WORK TO BE COMPLETED: Please work out how many lines in the entries below include the string "html", and reply with the number alone.

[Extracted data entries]
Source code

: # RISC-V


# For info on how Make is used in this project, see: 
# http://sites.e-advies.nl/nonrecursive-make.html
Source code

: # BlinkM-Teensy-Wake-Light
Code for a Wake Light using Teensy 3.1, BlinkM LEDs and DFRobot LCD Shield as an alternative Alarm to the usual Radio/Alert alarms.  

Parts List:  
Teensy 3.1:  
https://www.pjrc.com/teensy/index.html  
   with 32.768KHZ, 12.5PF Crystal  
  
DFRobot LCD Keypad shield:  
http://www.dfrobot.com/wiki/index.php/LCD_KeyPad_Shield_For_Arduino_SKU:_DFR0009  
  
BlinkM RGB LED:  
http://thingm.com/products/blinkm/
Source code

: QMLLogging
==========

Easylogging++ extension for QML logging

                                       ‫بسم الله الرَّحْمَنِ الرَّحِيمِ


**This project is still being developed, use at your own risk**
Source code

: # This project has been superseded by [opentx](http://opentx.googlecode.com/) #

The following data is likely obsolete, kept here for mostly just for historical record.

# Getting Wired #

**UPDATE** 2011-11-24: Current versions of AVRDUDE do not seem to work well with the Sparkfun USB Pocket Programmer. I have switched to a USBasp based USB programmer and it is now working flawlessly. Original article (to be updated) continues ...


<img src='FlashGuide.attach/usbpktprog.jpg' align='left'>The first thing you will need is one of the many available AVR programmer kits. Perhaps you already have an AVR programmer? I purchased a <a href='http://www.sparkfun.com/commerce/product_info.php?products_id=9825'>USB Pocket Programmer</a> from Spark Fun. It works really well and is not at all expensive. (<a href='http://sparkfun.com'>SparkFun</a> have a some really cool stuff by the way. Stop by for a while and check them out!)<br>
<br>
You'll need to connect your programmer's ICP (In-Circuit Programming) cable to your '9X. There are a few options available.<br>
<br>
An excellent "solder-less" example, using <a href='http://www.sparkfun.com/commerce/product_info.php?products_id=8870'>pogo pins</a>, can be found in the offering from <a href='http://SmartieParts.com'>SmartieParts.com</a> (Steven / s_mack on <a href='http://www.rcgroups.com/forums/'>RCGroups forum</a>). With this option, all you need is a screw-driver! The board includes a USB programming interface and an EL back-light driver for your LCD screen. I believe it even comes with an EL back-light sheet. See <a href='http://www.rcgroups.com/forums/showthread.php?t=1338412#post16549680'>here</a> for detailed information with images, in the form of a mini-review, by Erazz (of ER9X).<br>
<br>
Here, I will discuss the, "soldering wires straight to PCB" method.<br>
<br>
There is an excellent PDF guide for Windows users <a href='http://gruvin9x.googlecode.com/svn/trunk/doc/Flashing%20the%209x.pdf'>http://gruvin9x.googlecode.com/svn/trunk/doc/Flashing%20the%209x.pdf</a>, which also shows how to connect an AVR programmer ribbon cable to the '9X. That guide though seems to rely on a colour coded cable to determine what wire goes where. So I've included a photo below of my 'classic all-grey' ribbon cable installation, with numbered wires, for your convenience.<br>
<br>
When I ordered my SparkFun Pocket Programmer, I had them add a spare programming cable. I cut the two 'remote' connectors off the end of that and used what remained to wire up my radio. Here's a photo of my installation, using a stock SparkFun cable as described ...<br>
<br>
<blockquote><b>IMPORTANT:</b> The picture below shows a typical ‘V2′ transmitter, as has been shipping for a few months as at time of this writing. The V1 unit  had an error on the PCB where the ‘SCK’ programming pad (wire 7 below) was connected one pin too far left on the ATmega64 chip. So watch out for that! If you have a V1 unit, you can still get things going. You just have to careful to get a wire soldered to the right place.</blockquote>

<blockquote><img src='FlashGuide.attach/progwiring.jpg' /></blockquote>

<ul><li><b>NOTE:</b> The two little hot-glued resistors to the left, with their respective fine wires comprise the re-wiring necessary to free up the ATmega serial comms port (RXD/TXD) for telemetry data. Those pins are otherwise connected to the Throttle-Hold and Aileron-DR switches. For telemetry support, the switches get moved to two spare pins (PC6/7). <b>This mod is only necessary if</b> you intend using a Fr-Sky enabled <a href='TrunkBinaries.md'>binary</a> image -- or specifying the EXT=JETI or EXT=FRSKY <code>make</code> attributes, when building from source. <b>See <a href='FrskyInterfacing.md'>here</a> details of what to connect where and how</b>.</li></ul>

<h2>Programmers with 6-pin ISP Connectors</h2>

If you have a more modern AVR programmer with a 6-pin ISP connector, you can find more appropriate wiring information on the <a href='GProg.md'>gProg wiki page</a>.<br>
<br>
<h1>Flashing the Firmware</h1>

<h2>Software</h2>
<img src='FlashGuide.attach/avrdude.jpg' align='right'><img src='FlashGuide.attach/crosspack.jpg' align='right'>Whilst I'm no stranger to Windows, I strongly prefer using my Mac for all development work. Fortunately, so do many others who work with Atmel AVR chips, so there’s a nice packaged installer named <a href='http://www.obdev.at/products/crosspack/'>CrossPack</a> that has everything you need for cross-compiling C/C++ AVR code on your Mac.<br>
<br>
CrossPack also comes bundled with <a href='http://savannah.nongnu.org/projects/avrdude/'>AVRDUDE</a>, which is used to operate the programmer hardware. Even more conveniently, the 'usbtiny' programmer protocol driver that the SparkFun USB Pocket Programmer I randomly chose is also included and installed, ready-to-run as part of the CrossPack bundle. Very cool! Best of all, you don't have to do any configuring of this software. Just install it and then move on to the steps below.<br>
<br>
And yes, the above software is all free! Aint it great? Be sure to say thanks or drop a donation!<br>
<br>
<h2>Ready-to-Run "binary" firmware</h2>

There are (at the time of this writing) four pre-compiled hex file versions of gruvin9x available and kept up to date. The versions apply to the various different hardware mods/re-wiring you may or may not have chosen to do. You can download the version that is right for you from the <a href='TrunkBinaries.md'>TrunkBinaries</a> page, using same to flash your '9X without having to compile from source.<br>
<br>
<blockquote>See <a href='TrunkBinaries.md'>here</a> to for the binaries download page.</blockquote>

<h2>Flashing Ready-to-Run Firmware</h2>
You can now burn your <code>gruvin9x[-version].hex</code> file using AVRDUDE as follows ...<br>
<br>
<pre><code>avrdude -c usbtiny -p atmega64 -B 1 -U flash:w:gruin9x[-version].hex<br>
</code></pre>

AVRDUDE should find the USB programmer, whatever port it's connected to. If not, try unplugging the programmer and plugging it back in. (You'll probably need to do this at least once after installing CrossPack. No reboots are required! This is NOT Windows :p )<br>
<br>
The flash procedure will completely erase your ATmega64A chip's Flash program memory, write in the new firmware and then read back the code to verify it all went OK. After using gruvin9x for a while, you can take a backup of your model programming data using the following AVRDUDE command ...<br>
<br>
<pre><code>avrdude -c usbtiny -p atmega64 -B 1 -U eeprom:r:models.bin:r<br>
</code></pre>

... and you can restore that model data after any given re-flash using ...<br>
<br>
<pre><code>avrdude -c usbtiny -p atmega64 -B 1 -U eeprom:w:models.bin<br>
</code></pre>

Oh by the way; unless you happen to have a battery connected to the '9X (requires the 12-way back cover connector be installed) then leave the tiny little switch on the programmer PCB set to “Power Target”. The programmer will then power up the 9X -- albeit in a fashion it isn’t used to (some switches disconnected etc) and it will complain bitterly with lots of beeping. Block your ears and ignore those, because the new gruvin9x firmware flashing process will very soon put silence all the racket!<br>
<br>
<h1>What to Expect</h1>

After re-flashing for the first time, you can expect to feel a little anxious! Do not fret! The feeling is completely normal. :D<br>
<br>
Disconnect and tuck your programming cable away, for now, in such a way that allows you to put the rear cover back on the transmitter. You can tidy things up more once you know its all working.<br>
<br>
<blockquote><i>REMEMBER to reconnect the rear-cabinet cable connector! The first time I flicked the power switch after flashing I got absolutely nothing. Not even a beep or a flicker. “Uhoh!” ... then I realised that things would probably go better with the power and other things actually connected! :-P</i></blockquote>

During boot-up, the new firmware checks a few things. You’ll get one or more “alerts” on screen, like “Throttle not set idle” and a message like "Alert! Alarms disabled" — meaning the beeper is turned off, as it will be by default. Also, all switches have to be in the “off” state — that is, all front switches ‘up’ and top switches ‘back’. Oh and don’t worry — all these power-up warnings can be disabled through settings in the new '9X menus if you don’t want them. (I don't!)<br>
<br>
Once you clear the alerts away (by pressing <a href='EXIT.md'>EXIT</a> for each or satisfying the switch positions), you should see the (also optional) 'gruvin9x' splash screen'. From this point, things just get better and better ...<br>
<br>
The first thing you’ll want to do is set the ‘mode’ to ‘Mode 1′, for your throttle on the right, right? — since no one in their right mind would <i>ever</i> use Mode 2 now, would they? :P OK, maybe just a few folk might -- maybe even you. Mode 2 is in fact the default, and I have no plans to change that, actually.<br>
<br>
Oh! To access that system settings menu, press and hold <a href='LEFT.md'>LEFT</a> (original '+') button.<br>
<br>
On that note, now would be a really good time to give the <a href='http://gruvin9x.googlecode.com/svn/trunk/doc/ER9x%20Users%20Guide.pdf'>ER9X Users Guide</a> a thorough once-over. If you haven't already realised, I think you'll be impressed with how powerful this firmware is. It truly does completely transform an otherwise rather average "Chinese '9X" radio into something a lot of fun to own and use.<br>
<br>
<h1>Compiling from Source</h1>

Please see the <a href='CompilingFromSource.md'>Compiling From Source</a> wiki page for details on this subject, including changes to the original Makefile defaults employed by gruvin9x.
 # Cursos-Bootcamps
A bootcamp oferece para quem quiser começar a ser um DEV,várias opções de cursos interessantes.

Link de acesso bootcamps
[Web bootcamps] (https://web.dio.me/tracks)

RESPONSE: 2